■ Problem description
In the entries below, find the string "github" and return each line holding it.

■ Records supplied
■ ■ ■ ■ ■ ■ ■
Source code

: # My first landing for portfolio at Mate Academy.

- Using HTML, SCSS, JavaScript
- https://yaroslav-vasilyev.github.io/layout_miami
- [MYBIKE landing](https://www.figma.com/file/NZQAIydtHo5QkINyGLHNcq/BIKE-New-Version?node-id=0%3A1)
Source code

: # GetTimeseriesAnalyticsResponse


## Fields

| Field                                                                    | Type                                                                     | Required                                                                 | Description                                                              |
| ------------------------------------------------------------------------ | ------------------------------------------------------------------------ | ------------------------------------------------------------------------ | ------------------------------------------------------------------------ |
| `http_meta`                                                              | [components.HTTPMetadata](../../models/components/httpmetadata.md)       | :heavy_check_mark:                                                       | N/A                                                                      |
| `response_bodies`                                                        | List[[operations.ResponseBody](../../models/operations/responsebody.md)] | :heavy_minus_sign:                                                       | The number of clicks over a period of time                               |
■ ■ ■ ■ ■ ■ ■
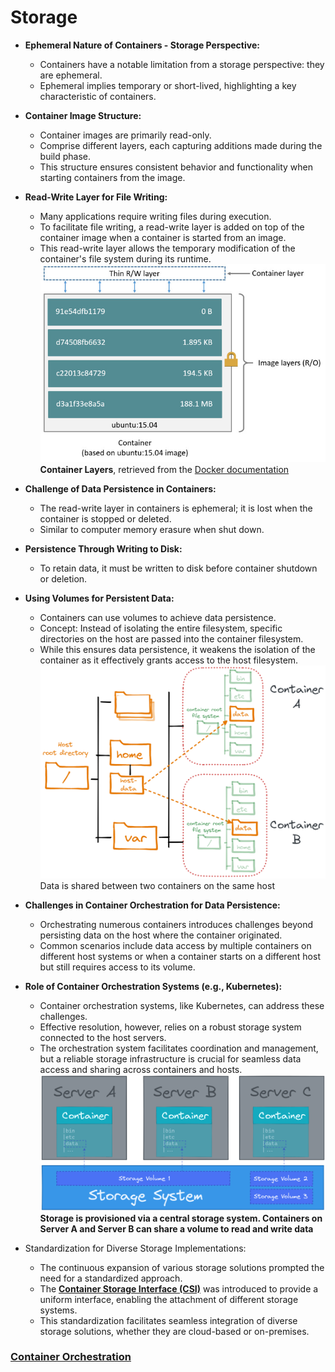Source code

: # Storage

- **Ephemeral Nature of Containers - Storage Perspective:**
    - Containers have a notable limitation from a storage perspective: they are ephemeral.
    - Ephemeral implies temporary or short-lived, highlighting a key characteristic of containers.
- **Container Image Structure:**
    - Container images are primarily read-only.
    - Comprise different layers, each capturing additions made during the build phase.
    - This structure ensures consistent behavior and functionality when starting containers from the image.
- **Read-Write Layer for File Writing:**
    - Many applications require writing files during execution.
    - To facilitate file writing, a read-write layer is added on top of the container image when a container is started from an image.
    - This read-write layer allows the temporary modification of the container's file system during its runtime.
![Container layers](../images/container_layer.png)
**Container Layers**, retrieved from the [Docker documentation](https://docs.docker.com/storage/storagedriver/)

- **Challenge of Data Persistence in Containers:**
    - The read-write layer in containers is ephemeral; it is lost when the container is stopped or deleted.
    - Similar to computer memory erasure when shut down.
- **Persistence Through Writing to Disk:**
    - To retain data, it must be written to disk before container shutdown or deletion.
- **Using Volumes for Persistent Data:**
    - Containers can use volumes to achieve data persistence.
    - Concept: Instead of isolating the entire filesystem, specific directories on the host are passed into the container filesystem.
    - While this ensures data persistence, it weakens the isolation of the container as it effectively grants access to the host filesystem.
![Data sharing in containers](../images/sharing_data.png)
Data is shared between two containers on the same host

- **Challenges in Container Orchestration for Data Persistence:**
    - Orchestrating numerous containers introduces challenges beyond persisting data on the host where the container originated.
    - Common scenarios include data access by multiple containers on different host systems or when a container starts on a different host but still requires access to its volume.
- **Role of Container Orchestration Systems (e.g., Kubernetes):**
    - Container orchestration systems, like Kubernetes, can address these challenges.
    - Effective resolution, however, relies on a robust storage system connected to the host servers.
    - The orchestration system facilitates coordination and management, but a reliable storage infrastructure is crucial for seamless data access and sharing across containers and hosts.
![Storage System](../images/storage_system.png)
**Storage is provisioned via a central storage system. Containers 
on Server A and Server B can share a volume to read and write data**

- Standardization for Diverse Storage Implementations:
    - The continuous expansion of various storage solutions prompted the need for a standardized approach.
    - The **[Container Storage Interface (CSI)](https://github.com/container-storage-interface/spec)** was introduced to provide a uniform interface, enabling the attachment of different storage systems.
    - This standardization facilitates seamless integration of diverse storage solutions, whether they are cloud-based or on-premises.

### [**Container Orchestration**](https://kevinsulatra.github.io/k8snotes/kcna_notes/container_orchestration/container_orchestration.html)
■ ■ ■ ■ ■ ■ ■
■ Finished task
- https://yaroslav-vasilyev.github.io/layout_miami
    - The **[Container Storage Interface (CSI)](https://github.com/container-storage-interface/spec)** was introduced to provide a uniform interface, enabling the attachment of different storage systems.
### [**Container Orchestration**](https://kevinsulatra.github.io/k8snotes/kcna_notes/container_orchestration/container_orchestration.html)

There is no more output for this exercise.